REQUIRED WORK:
Once you reach the line containing "If you want" in the entries below, write out that line and each one after it down to the line containing "# Mentions Légales", exactly and with nothing added.

Dataset entries:
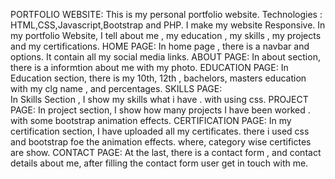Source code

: PORTFOLIO WEBSITE:
     This is my personal portfolio website.
     Technologies : HTML,CSS,Javascript,Bootstrap and PHP.
     I make my website Responsive.
     In my portfolio Website, I tell about me , my education , my skills , my projects and my certifications.
HOME PAGE:
    In home page , there is a navbar and options. 
    It contain all my social media links.
ABOUT PAGE:
    In about section, there is a informtion about me with my photo.
EDUCATION PAGE:
    In Education section, there is my 10th, 12th , bachelors, masters education with my clg name , and percentages.
SKILLS PAGE:   
    In Skills Section , I show my skills what i have . with using css.
PROJECT PAGE:
    In project section, I show how many projects I have been worked . with some bootstrap animation effects.
CERTIFICATION PAGE:
    In my certification section, I have uploaded all my certificates. there i used css and bootstrap foe the animation effects. where, category wise certifictes are show.
CONTACT PAGE:
   At the last, there is a contact form , and contact details about me, after filling the contact form user get in touch with me.


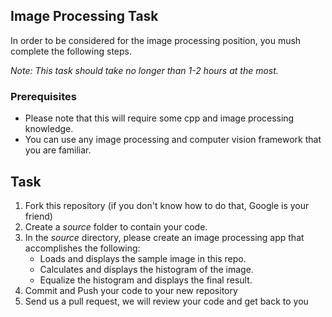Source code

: ## Image Processing Task

In order to be considered for the image processing position, you mush complete the following steps. 

*Note: This task should take no longer than 1-2 hours at the most.*


### Prerequisites

- Please note that this will require some cpp and image processing knowledge. 
- You can use any image processing and computer vision framework that you are familiar.

## Task

1. Fork this repository (if you don't know how to do that, Google is your friend)
2. Create a *source* folder to contain your code. 
3. In the *source* directory, please create an image processing app that accomplishes the following:
	- Loads and displays the sample image in this repo.
	- Calculates and displays the histogram of the image.
	- Equalize the histogram and displays the final result.
4. Commit and Push your code to your new repository
5. Send us a pull request, we will review your code and get back to you

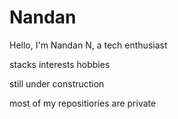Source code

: # Nandan
Hello,
I'm Nandan N, a tech enthusiast 

stacks 
interests
hobbies

still under construction

most of my repositiories are private
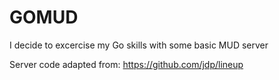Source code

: # GOMUD

I decide to excercise my Go skills with some basic MUD server

Server code adapted from: https://github.com/jdp/lineup
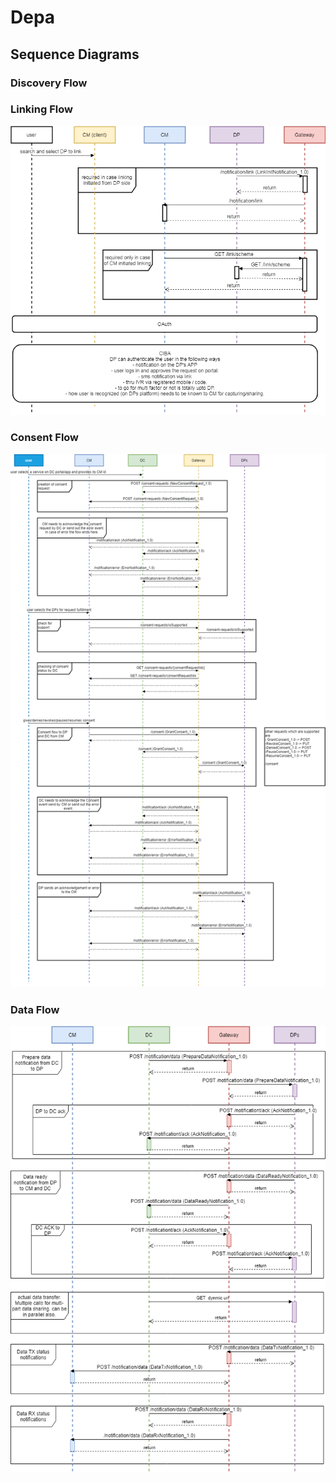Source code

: # Depa

## Sequence Diagrams

### Discovery Flow

### Linking Flow

![LinkingSeq](/seqDiagram/linkingSchemes.png?raw=true "LinkingSeq")

### Consent Flow
![ConsentFlow](/seqDiagram/consentFlow.png?raw=true "ConsentFlow")

### Data Flow
![DataFlow](/seqDiagram/dataFlow.png?raw=true "DataFlow")



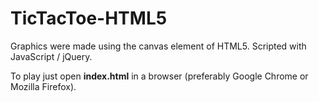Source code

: TicTacToe-HTML5
===============

Graphics were made using the canvas element of HTML5.
Scripted with JavaScript / jQuery.

To play just open <strong>index.html</strong> in a browser (preferably Google Chrome or Mozilla Firefox).
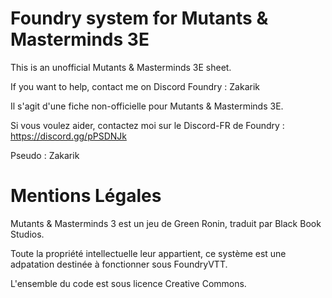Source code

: # Foundry system for Mutants & Masterminds 3E
This is an unofficial Mutants & Masterminds 3E sheet.

If you want to help, contact me on Discord Foundry : Zakarik

Il s'agit d'une fiche non-officielle pour Mutants & Masterminds 3E.

Si vous voulez aider, contactez moi sur le Discord-FR de Foundry : https://discord.gg/pPSDNJk

Pseudo : Zakarik

# Mentions Légales
Mutants & Masterminds 3 est un jeu de Green Ronin, traduit par Black Book Studios.

Toute la propriété intellectuelle leur appartient, ce système est une adpatation destinée à fonctionner sous FoundryVTT.

L'ensemble du code est sous licence Creative Commons.
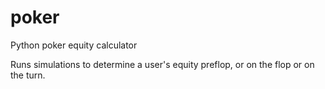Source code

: # poker
Python poker equity calculator

Runs simulations to determine a user's equity preflop, or on the flop or on the turn.
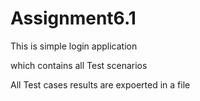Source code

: # Assignment6.1

This is simple login application

which contains all Test scenarios

All Test cases results are expoerted in a file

RESPONSE BOX:
If you want to help, contact me on Discord Foundry : Zakarik

Il s'agit d'une fiche non-officielle pour Mutants & Masterminds 3E.

Si vous voulez aider, contactez moi sur le Discord-FR de Foundry : https://discord.gg/pPSDNJk

Pseudo : Zakarik

# Mentions Légales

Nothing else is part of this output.